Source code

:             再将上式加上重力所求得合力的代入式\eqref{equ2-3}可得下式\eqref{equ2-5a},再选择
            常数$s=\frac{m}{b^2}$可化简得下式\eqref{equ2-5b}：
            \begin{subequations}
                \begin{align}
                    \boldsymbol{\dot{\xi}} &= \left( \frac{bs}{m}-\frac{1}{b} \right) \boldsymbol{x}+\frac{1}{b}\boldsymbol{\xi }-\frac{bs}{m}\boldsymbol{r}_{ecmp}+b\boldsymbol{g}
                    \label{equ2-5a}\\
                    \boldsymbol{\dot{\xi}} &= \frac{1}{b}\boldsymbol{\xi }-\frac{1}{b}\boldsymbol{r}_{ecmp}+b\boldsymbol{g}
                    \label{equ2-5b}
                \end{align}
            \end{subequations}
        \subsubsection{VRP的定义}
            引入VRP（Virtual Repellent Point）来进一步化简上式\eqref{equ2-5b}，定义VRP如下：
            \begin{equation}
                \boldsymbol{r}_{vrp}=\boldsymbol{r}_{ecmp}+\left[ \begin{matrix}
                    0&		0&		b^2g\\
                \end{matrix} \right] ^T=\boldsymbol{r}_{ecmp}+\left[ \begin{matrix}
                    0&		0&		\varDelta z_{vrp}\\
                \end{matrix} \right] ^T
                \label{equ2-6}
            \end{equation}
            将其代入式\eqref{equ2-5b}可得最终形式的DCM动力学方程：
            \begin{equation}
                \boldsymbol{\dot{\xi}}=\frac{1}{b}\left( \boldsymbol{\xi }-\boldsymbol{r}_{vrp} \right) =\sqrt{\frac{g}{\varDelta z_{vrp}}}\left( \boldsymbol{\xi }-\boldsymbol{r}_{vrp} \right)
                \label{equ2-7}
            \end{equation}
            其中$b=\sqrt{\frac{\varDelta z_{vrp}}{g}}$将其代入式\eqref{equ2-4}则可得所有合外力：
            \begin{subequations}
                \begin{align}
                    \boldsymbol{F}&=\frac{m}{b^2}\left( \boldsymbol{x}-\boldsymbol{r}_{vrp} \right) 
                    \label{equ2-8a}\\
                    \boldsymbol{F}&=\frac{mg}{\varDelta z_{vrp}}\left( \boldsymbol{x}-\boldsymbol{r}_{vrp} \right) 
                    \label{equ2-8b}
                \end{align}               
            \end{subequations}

WORK ITEM -
Across the records above, count the lines holding "right" and write down only that count.

TASK SOLUTION -
6